Most importantly, the foundational rules governing leverage and the use of collateral for speculative purposes were allowed to slip into obsolescence as derivative products became more complex. Along with this failing, many rules bearing on financial excess were gutted, the wreckage hidden behind a veil of trivial regulations that produced a superficial appearance of supervision. This regulatory calamity turned capital markets into rodeos and opened economies to the ruination of leveraged speculation.

In an ideal world most attempts at governmentally instigated capital redistribution would be minimized, thus reducing the burden of unintended consequences that accompany intervention — especially intervention during times of crisis. If this is the world that free market capitalists pine for, they need to do their homework. Minimal capital redistribution is only possible in just societies when governments prudently structure the rules. Excellence in rule-making reduces regulatory overhead and conflicts of interest. Prudent rules uphold fairness, facilitate the common good, and provide a hospitable environment for sustainable progress.
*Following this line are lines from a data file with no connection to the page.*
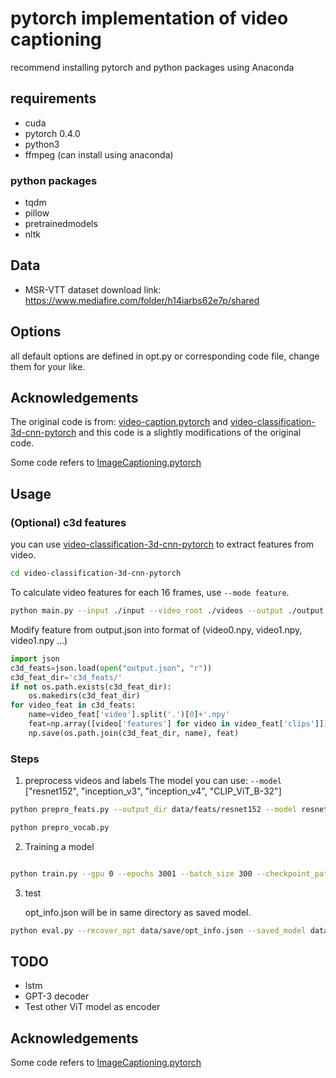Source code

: # pytorch implementation of video captioning

recommend installing pytorch and python packages using Anaconda

## requirements

- cuda
- pytorch 0.4.0
- python3
- ffmpeg (can install using anaconda)

### python packages

- tqdm
- pillow
- pretrainedmodels
- nltk

## Data


- MSR-VTT dataset download link:
https://www.mediafire.com/folder/h14iarbs62e7p/shared


## Options

all default options are defined in opt.py or corresponding code file, change them for your like.

## Acknowledgements

The original code is from: [video-caption.pytorch](https://github.com/xiadingZ/video-caption.pytorch) and [video-classification-3d-cnn-pytorch](https://github.com/kenshohara/video-classification-3d-cnn-pytorch) and this code is a slightly modifications of the original code.

Some code refers to [ImageCaptioning.pytorch](https://github.com/yunjey/pytorch-tutorial/tree/master/tutorials/03-advanced/image_captioning)

## Usage

### (Optional) c3d features
you can use [video-classification-3d-cnn-pytorch](https://github.com/kenshohara/video-classification-3d-cnn-pytorch) to extract features from video. 

```bash
cd video-classification-3d-cnn-pytorch
```

To calculate video features for each 16 frames, use ```--mode feature```.
```bash
python main.py --input ./input --video_root ./videos --output ./output.json --model ./resnet-34-kinetics.pth --mode feature
```
Modify feature from output.json into format of (video0.npy, video1.npy, video1.npy ...)
```python
import json
c3d_feats=json.load(open("output.json", "r"))
c3d_feat_dir='c3d_feats/'
if not os.path.exists(c3d_feat_dir):
    os.makedirs(c3d_feat_dir)
for video_feat in c3d_feats:
    name=video_feat['video'].split('.')[0]+'.npy'
    feat=np.array([video['features'] for video in video_feat['clips']])
    np.save(os.path.join(c3d_feat_dir, name), feat)
```

### Steps

1. preprocess videos and labels
The model you can use: ``` --model ``` ["resnet152", "inception_v3", "inception_v4", "CLIP_ViT_B-32"]

```bash
python prepro_feats.py --output_dir data/feats/resnet152 --model resnet152 --n_frame_steps 40  --gpu 4,5

python prepro_vocab.py
```

2. Training a model

```bash

python train.py --gpu 0 --epochs 3001 --batch_size 300 --checkpoint_path data/save --feats_dir data/feats/resnet152 --model S2VTAttModel  --with_c3d 1 --c3d_feats_dir video-classification-3d-cnn-pytorch/c3d_feats --dim_vid 2560
```

3. test

    opt_info.json will be in same directory as saved model.

```bash
python eval.py --recover_opt data/save/opt_info.json --saved_model data/save/model_100.pth --batch_size 100 --gpu 1
```

## TODO
- lstm
- GPT-3 decoder
- Test other ViT model as encoder

## Acknowledgements
Some code refers to [ImageCaptioning.pytorch](https://github.com/ruotianluo/ImageCaptioning.pytorch)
Prudence was not the mantra of free markets during the 1987-2007 period — a period when markets grew GDP massively but only by leveraging the economy into a crisis condition. These markets facilitated plunder and pillage for financial elites. As a result, we now move toward over-regulation and the dubious expansion of governmentally chosen winners and losers. This unfortunate development reflects not only laissez faire excess but an underlying culture of greed. Who wants to be patriotic about excess!

Careful people are not calling for socialism or a regulatory state. The call is for appropriate rules to structure the environment of commerce so that markets can work efficiently and with good resistance to gaming, manipulation, corruption, and asymmetrical outcomes. It is past time for neo-cons and self-styled patriots to stop labeling public superintendence as “socialism.” The fact is that a lack of proper market regulation is now shoving us into the most unfortunate socialism of all — the socialization of moral hazard.

Knowing this, we ought to engage in creative discussions about prudent rules to govern finance capitalism. Granted, our experiences with the FED, the Securities and Exchange Commission, and the Commodity Futures Trading Commission serve as warnings that great hazards await when wolves are appointed as henhouse watchdogs. This is why it is essential that the financial industry be de-centralized away from New York City. The Manhattan Island culture is irremovably greedy. When people from that culture dominate both the financial institutions and the regulatory agencies, there is a marriage of self-serving interests. No regulatory reforms will work adequately until the cultural conflict of interest is ended. And no general recovery for America will occur until we rediscover the original ethos of our greatness.